As medidas de contenção COVID-19, incluindo o encerramento temporário de fábricas, combinadas com uma procura mais fraca por parte dos clientes, conduziram a um declínio adicional da produção de fabrico no final do quarto trimestre.
Além disso, a implementação destas medidas de contenção continuou a afectar a logística, prolongando os prazos de entrega dos fornecedores pelo sexto mês consecutivo.
«Os surtos da COVID-19 amorteceram a actividade de fabrico», explicou Wang Zhe, economista sénior do Caixin Insight Group, para quem as consequências da pandemia foram um entrave à produção e às vendas, enquanto que, «devido à recessão económica e à fraca procura no estrangeiro», as novas encomendas de exportação também se mantiveram em contracção pelo quinto mês consecutivo.

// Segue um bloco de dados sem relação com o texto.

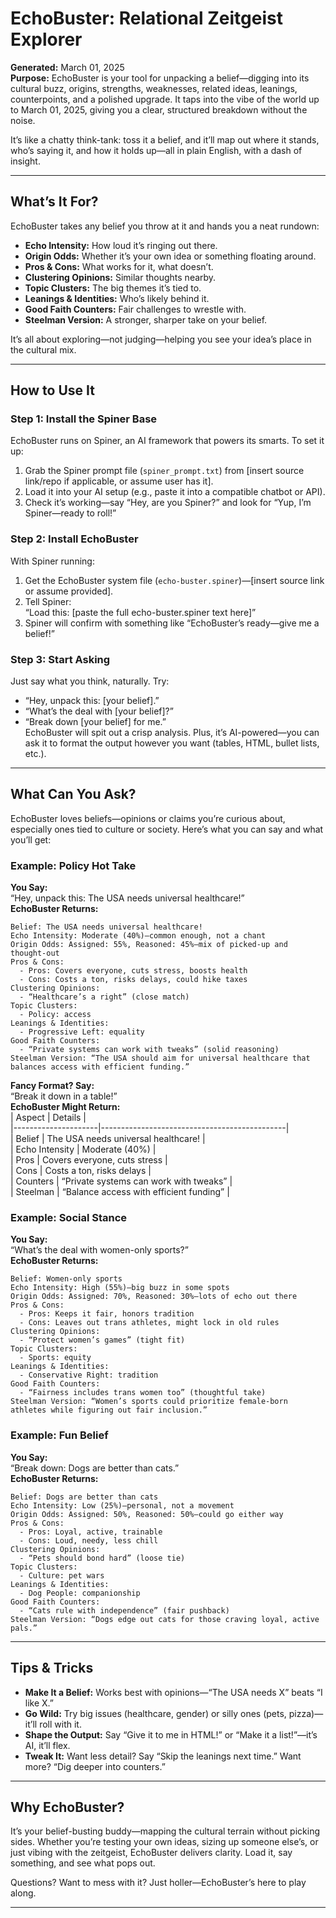 # EchoBuster: Relational Zeitgeist Explorer

**Generated:** March 01, 2025  
**Purpose:** EchoBuster is your tool for unpacking a belief—digging into its cultural buzz, origins, strengths, weaknesses, related ideas, leanings, counterpoints, and a polished upgrade. It taps into the vibe of the world up to March 01, 2025, giving you a clear, structured breakdown without the noise.

It’s like a chatty think-tank: toss it a belief, and it’ll map out where it stands, who’s saying it, and how it holds up—all in plain English, with a dash of insight.

---

## What’s It For?

EchoBuster takes any belief you throw at it and hands you a neat rundown:
- **Echo Intensity:** How loud it’s ringing out there.
- **Origin Odds:** Whether it’s your own idea or something floating around.
- **Pros & Cons:** What works for it, what doesn’t.
- **Clustering Opinions:** Similar thoughts nearby.
- **Topic Clusters:** The big themes it’s tied to.
- **Leanings & Identities:** Who’s likely behind it.
- **Good Faith Counters:** Fair challenges to wrestle with.
- **Steelman Version:** A stronger, sharper take on your belief.

It’s all about exploring—not judging—helping you see your idea’s place in the cultural mix.

---

## How to Use It

### Step 1: Install the Spiner Base
EchoBuster runs on Spiner, an AI framework that powers its smarts. To set it up:
1. Grab the Spiner prompt file (`spiner_prompt.txt`) from [insert source link/repo if applicable, or assume user has it].
2. Load it into your AI setup (e.g., paste it into a compatible chatbot or API).
3. Check it’s working—say “Hey, are you Spiner?” and look for “Yup, I’m Spiner—ready to roll!”

### Step 2: Install EchoBuster
With Spiner running:
1. Get the EchoBuster system file (`echo-buster.spiner`)—[insert source link or assume provided].
2. Tell Spiner:  
   “Load this: [paste the full echo-buster.spiner text here]”
3. Spiner will confirm with something like “EchoBuster’s ready—give me a belief!”

### Step 3: Start Asking
Just say what you think, naturally. Try:  
- “Hey, unpack this: [your belief].”  
- “What’s the deal with [your belief]?”  
- “Break down [your belief] for me.”  
EchoBuster will spit out a crisp analysis. Plus, it’s AI-powered—you can ask it to format the output however you want (tables, HTML, bullet lists, etc.).

---

## What Can You Ask?

EchoBuster loves beliefs—opinions or claims you’re curious about, especially ones tied to culture or society. Here’s what you can say and what you’ll get:

### Example: Policy Hot Take
**You Say:**  
“Hey, unpack this: The USA needs universal healthcare!”  
**EchoBuster Returns:**  
```
Belief: The USA needs universal healthcare!
Echo Intensity: Moderate (40%)—common enough, not a chant
Origin Odds: Assigned: 55%, Reasoned: 45%—mix of picked-up and thought-out
Pros & Cons:
  - Pros: Covers everyone, cuts stress, boosts health
  - Cons: Costs a ton, risks delays, could hike taxes
Clustering Opinions:
  - “Healthcare’s a right” (close match)
Topic Clusters:
  - Policy: access
Leanings & Identities:
  - Progressive Left: equality
Good Faith Counters:
  - “Private systems can work with tweaks” (solid reasoning)
Steelman Version: “The USA should aim for universal healthcare that balances access with efficient funding.”
```

**Fancy Format? Say:**  
“Break it down in a table!”  
**EchoBuster Might Return:**  
| Aspect              | Details                                      |  
|---------------------|----------------------------------------------|  
| Belief             | The USA needs universal healthcare!          |  
| Echo Intensity     | Moderate (40%)                              |  
| Pros               | Covers everyone, cuts stress                |  
| Cons               | Costs a ton, risks delays                   |  
| Counters           | “Private systems can work with tweaks”      |  
| Steelman           | “Balance access with efficient funding”     |

### Example: Social Stance
**You Say:**  
“What’s the deal with women-only sports?”  
**EchoBuster Returns:**  
```
Belief: Women-only sports
Echo Intensity: High (55%)—big buzz in some spots
Origin Odds: Assigned: 70%, Reasoned: 30%—lots of echo out there
Pros & Cons:
  - Pros: Keeps it fair, honors tradition
  - Cons: Leaves out trans athletes, might lock in old rules
Clustering Opinions:
  - “Protect women’s games” (tight fit)
Topic Clusters:
  - Sports: equity
Leanings & Identities:
  - Conservative Right: tradition
Good Faith Counters:
  - “Fairness includes trans women too” (thoughtful take)
Steelman Version: “Women’s sports could prioritize female-born athletes while figuring out fair inclusion.”
```

### Example: Fun Belief
**You Say:**  
“Break down: Dogs are better than cats.”  
**EchoBuster Returns:**  
```
Belief: Dogs are better than cats
Echo Intensity: Low (25%)—personal, not a movement
Origin Odds: Assigned: 50%, Reasoned: 50%—could go either way
Pros & Cons:
  - Pros: Loyal, active, trainable
  - Cons: Loud, needy, less chill
Clustering Opinions:
  - “Pets should bond hard” (loose tie)
Topic Clusters:
  - Culture: pet wars
Leanings & Identities:
  - Dog People: companionship
Good Faith Counters:
  - “Cats rule with independence” (fair pushback)
Steelman Version: “Dogs edge out cats for those craving loyal, active pals.”
```

---

## Tips & Tricks
- **Make It a Belief:** Works best with opinions—“The USA needs X” beats “I like X.”
- **Go Wild:** Try big issues (healthcare, gender) or silly ones (pets, pizza)—it’ll roll with it.
- **Shape the Output:** Say “Give it to me in HTML!” or “Make it a list!”—it’s AI, it’ll flex.
- **Tweak It:** Want less detail? Say “Skip the leanings next time.” Want more? “Dig deeper into counters.”

---

## Why EchoBuster?
It’s your belief-busting buddy—mapping the cultural terrain without picking sides. Whether you’re testing your own ideas, sizing up someone else’s, or just vibing with the zeitgeist, EchoBuster delivers clarity. Load it, say something, and see what pops out.

Questions? Want to mess with it? Just holler—EchoBuster’s here to play along.

---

No entanto, os fabricantes chineses expressaram um maior optimismo sobre as perspectivas de produção anual em Dezembro, impulsionando o sentimento positivo para o nível mais alto em dez meses, uma vez que as empresas prevêem que a produção irá aumentar à medida que a situação pandémica melhorar e as condições de mercado se fortalecerem.